Task description: Examine each line of the data, and copy the ones containing "Represent".

Extracted records: Begin

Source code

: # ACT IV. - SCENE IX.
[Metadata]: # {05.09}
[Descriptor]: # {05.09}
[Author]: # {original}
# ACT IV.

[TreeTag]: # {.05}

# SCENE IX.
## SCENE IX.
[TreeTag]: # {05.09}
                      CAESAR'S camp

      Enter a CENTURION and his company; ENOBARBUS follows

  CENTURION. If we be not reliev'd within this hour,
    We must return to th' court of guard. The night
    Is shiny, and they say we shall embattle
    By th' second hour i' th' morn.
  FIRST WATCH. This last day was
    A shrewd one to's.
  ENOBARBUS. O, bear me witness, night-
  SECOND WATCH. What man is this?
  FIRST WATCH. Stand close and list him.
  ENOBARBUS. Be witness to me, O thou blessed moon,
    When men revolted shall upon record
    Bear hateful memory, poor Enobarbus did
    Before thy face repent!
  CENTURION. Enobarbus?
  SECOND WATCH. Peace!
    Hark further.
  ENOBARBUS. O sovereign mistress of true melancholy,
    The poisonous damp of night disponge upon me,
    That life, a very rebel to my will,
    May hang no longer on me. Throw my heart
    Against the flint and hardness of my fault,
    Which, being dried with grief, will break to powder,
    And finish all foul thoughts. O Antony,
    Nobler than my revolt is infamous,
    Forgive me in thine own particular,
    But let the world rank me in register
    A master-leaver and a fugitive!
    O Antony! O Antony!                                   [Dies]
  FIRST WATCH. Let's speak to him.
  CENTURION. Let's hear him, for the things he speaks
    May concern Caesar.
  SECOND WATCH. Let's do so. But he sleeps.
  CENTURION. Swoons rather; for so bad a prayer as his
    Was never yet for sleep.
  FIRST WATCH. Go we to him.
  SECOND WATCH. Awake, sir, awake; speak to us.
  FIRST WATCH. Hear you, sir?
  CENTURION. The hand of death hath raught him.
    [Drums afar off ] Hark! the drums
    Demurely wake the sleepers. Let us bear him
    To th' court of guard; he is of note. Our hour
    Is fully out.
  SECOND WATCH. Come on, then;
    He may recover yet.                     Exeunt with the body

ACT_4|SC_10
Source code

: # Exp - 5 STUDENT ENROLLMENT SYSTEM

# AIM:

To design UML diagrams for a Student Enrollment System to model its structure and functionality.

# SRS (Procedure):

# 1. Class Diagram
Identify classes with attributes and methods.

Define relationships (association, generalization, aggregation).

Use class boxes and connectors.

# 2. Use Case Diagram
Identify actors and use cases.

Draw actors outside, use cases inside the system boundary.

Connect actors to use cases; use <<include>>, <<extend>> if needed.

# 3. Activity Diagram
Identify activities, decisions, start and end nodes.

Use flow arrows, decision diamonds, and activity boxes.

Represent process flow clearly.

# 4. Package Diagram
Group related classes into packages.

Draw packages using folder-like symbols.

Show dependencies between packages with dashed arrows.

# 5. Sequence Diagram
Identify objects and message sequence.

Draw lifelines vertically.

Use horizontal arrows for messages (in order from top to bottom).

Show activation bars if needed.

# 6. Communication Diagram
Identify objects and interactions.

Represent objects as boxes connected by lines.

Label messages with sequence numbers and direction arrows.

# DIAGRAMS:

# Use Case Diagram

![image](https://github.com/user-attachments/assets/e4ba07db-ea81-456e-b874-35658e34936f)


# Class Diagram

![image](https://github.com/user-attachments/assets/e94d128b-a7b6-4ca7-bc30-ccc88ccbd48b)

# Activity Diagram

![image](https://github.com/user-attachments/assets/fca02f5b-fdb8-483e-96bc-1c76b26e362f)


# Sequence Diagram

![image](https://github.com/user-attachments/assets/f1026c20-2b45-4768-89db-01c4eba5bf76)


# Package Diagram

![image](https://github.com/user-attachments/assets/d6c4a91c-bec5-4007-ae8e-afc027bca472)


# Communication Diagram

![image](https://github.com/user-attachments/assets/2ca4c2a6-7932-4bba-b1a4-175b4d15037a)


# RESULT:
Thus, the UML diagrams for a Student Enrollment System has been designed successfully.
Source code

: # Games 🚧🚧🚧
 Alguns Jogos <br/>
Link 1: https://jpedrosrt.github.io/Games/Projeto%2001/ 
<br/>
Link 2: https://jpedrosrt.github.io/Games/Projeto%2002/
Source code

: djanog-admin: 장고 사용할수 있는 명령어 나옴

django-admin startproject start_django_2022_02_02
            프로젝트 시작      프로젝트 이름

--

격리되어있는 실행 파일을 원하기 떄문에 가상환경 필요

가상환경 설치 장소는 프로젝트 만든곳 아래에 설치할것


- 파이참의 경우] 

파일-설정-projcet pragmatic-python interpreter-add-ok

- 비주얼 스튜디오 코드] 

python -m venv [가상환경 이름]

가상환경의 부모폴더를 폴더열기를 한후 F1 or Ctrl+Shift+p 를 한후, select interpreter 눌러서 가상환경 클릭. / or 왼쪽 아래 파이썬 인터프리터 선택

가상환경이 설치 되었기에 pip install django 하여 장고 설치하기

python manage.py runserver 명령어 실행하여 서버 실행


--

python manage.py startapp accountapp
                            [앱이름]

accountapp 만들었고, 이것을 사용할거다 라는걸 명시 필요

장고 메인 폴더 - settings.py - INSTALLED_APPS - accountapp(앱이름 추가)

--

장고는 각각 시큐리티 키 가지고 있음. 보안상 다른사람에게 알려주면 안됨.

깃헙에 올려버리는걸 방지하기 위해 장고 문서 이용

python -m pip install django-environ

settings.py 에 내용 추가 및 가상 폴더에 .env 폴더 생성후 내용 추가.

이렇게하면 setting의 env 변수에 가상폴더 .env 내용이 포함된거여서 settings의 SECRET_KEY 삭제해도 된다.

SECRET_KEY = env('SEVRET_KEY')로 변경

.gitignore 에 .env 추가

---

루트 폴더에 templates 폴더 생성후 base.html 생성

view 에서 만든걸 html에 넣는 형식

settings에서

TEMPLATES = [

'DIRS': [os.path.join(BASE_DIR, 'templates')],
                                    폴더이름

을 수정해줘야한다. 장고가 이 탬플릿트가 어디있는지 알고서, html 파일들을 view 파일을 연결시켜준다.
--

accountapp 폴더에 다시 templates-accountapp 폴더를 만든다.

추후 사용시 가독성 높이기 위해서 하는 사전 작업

Extracted records: End

Final answer:
Represent process flow clearly.
Represent objects as boxes connected by lines.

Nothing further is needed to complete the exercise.